◆ **TASK PROMPT**:
Could every line of the data be copied out once more, exactly?

◆ **ENTRIES PROVIDED**:
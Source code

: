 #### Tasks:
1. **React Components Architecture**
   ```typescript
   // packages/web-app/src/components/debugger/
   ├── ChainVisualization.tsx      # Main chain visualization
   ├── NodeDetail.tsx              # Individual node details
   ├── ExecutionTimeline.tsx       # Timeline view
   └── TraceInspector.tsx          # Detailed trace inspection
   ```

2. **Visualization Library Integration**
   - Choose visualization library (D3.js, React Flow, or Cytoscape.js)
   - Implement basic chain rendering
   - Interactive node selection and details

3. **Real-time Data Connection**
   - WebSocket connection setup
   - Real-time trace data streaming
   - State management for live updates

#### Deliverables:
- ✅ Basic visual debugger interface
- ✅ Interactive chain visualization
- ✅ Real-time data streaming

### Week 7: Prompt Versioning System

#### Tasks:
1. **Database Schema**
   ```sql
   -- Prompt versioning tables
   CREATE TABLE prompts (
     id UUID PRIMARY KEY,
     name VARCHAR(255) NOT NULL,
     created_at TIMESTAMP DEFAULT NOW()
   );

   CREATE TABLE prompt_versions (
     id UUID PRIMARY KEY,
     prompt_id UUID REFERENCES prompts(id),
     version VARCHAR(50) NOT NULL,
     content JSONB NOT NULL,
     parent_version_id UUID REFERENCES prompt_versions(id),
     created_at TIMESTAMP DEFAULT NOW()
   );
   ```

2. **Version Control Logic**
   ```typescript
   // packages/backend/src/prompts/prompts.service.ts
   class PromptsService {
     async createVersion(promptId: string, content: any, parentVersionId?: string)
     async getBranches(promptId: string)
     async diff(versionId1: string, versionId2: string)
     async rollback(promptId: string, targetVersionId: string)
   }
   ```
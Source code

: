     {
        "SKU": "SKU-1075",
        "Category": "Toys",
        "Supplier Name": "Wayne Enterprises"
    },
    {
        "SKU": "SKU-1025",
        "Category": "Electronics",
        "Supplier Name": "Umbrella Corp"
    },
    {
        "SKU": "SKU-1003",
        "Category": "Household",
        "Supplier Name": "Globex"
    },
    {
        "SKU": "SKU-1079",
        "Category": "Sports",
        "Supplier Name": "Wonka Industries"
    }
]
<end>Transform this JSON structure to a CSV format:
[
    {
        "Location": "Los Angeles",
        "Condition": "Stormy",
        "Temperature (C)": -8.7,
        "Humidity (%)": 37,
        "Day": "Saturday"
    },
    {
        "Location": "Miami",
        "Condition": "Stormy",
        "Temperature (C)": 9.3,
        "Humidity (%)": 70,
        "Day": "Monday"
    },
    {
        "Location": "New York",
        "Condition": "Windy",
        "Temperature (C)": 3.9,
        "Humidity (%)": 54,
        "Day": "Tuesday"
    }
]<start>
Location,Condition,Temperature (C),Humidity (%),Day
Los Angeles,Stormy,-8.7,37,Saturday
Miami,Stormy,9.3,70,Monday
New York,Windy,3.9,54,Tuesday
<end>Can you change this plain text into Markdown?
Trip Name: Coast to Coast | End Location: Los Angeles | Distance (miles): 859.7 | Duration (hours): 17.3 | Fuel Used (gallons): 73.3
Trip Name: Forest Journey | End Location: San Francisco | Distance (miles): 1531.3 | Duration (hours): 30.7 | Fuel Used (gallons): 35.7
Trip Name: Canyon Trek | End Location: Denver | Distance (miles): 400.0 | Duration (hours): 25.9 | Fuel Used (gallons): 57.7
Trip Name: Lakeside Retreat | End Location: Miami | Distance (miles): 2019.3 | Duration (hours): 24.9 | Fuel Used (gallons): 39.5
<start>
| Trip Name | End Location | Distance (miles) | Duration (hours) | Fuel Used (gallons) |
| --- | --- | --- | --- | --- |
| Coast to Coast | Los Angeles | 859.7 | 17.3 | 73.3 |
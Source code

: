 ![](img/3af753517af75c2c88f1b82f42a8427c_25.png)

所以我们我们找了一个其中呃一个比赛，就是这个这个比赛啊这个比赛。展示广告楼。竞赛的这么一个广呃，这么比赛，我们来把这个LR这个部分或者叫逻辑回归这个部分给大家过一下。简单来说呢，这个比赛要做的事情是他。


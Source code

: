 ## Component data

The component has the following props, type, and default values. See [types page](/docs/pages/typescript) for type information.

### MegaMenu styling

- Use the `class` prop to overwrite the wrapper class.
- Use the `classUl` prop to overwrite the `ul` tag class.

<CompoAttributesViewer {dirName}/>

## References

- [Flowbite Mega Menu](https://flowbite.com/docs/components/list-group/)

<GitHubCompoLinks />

◆ **YOUR SOLUTION**:
Source code

: #### Tasks:
1. **React Components Architecture**
   ```typescript
   // packages/web-app/src/components/debugger/
   ├── ChainVisualization.tsx      # Main chain visualization
   ├── NodeDetail.tsx              # Individual node details
   ├── ExecutionTimeline.tsx       # Timeline view
   └── TraceInspector.tsx          # Detailed trace inspection
   ```

2. **Visualization Library Integration**
   - Choose visualization library (D3.js, React Flow, or Cytoscape.js)
   - Implement basic chain rendering
   - Interactive node selection and details

3. **Real-time Data Connection**
   - WebSocket connection setup
   - Real-time trace data streaming
   - State management for live updates

#### Deliverables:
- ✅ Basic visual debugger interface
- ✅ Interactive chain visualization
- ✅ Real-time data streaming

### Week 7: Prompt Versioning System

#### Tasks:
1. **Database Schema**
   ```sql
   -- Prompt versioning tables
   CREATE TABLE prompts (
     id UUID PRIMARY KEY,
     name VARCHAR(255) NOT NULL,
     created_at TIMESTAMP DEFAULT NOW()
   );

   CREATE TABLE prompt_versions (
     id UUID PRIMARY KEY,
     prompt_id UUID REFERENCES prompts(id),
     version VARCHAR(50) NOT NULL,
     content JSONB NOT NULL,
     parent_version_id UUID REFERENCES prompt_versions(id),
     created_at TIMESTAMP DEFAULT NOW()
   );
   ```

2. **Version Control Logic**
   ```typescript
   // packages/backend/src/prompts/prompts.service.ts
   class PromptsService {
     async createVersion(promptId: string, content: any, parentVersionId?: string)
     async getBranches(promptId: string)
     async diff(versionId1: string, versionId2: string)
     async rollback(promptId: string, targetVersionId: string)
   }
   ```
Source code

:     {
        "SKU": "SKU-1075",
        "Category": "Toys",
        "Supplier Name": "Wayne Enterprises"
    },
    {
        "SKU": "SKU-1025",
        "Category": "Electronics",
        "Supplier Name": "Umbrella Corp"
    },
    {
        "SKU": "SKU-1003",
        "Category": "Household",
        "Supplier Name": "Globex"
    },
    {
        "SKU": "SKU-1079",
        "Category": "Sports",
        "Supplier Name": "Wonka Industries"
    }
]
<end>Transform this JSON structure to a CSV format:
[
    {
        "Location": "Los Angeles",
        "Condition": "Stormy",
        "Temperature (C)": -8.7,
        "Humidity (%)": 37,
        "Day": "Saturday"
    },
    {
        "Location": "Miami",
        "Condition": "Stormy",
        "Temperature (C)": 9.3,
        "Humidity (%)": 70,
        "Day": "Monday"
    },
    {
        "Location": "New York",
        "Condition": "Windy",
        "Temperature (C)": 3.9,
        "Humidity (%)": 54,
        "Day": "Tuesday"
    }
]<start>
Location,Condition,Temperature (C),Humidity (%),Day
Los Angeles,Stormy,-8.7,37,Saturday
Miami,Stormy,9.3,70,Monday
New York,Windy,3.9,54,Tuesday
<end>Can you change this plain text into Markdown?
Trip Name: Coast to Coast | End Location: Los Angeles | Distance (miles): 859.7 | Duration (hours): 17.3 | Fuel Used (gallons): 73.3
Trip Name: Forest Journey | End Location: San Francisco | Distance (miles): 1531.3 | Duration (hours): 30.7 | Fuel Used (gallons): 35.7
Trip Name: Canyon Trek | End Location: Denver | Distance (miles): 400.0 | Duration (hours): 25.9 | Fuel Used (gallons): 57.7
Trip Name: Lakeside Retreat | End Location: Miami | Distance (miles): 2019.3 | Duration (hours): 24.9 | Fuel Used (gallons): 39.5
<start>
| Trip Name | End Location | Distance (miles) | Duration (hours) | Fuel Used (gallons) |
| --- | --- | --- | --- | --- |
| Coast to Coast | Los Angeles | 859.7 | 17.3 | 73.3 |
Source code

: ![](img/3af753517af75c2c88f1b82f42a8427c_25.png)

所以我们我们找了一个其中呃一个比赛，就是这个这个比赛啊这个比赛。展示广告楼。竞赛的这么一个广呃，这么比赛，我们来把这个LR这个部分或者叫逻辑回归这个部分给大家过一下。简单来说呢，这个比赛要做的事情是他。


Source code

: ## Component data

The component has the following props, type, and default values. See [types page](/docs/pages/typescript) for type information.

### MegaMenu styling

- Use the `class` prop to overwrite the wrapper class.
- Use the `classUl` prop to overwrite the `ul` tag class.

<CompoAttributesViewer {dirName}/>

## References

- [Flowbite Mega Menu](https://flowbite.com/docs/components/list-group/)

<GitHubCompoLinks />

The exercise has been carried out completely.